___ Source information ___

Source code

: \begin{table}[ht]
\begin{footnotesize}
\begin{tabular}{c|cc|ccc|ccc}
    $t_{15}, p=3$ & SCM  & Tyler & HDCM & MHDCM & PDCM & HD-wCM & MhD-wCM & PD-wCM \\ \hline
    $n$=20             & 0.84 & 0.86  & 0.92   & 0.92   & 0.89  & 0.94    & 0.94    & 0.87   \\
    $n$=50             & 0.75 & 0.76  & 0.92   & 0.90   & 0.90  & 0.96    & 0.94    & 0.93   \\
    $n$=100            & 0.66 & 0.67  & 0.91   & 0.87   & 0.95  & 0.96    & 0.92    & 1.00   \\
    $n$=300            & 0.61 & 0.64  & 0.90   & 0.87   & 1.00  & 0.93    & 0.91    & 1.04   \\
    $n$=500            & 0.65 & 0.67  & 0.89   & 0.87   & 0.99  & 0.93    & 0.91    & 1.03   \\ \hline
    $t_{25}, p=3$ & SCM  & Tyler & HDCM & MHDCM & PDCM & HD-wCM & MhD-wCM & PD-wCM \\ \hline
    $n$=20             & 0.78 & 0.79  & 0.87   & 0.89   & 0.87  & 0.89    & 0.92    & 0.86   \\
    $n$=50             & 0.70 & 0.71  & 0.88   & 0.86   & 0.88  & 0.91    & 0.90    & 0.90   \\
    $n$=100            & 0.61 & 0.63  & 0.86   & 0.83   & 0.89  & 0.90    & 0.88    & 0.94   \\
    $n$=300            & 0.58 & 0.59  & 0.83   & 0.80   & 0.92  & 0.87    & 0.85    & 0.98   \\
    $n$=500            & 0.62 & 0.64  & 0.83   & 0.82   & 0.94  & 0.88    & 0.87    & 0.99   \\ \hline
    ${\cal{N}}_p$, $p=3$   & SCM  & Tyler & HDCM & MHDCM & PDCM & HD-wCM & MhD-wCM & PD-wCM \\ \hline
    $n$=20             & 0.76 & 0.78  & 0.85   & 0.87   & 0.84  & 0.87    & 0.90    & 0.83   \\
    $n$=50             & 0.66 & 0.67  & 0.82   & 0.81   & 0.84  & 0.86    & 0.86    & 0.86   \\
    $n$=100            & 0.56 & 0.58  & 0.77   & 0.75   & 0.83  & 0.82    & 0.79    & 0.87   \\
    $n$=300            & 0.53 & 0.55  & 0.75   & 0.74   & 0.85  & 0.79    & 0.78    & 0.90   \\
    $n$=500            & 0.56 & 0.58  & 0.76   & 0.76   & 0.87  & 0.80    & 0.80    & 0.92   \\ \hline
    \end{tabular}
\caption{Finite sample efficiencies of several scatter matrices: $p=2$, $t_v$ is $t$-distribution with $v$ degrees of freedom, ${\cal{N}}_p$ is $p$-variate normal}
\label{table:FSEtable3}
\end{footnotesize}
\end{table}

___

▶ **Requirement**
Nothing but the lines from the one holding "0.76 & 0.78" through the last line of the data may be output, and each must match exactly.

▶ **Result**
    $n$=20             & 0.76 & 0.78  & 0.85   & 0.87   & 0.84  & 0.87    & 0.90    & 0.83   \\
    $n$=50             & 0.66 & 0.67  & 0.82   & 0.81   & 0.84  & 0.86    & 0.86    & 0.86   \\
    $n$=100            & 0.56 & 0.58  & 0.77   & 0.75   & 0.83  & 0.82    & 0.79    & 0.87   \\
    $n$=300            & 0.53 & 0.55  & 0.75   & 0.74   & 0.85  & 0.79    & 0.78    & 0.90   \\
    $n$=500            & 0.56 & 0.58  & 0.76   & 0.76   & 0.87  & 0.80    & 0.80    & 0.92   \\ \hline
    \end{tabular}
\caption{Finite sample efficiencies of several scatter matrices: $p=2$, $t_v$ is $t$-distribution with $v$ degrees of freedom, ${\cal{N}}_p$ is $p$-variate normal}
\label{table:FSEtable3}
\end{footnotesize}
\end{table}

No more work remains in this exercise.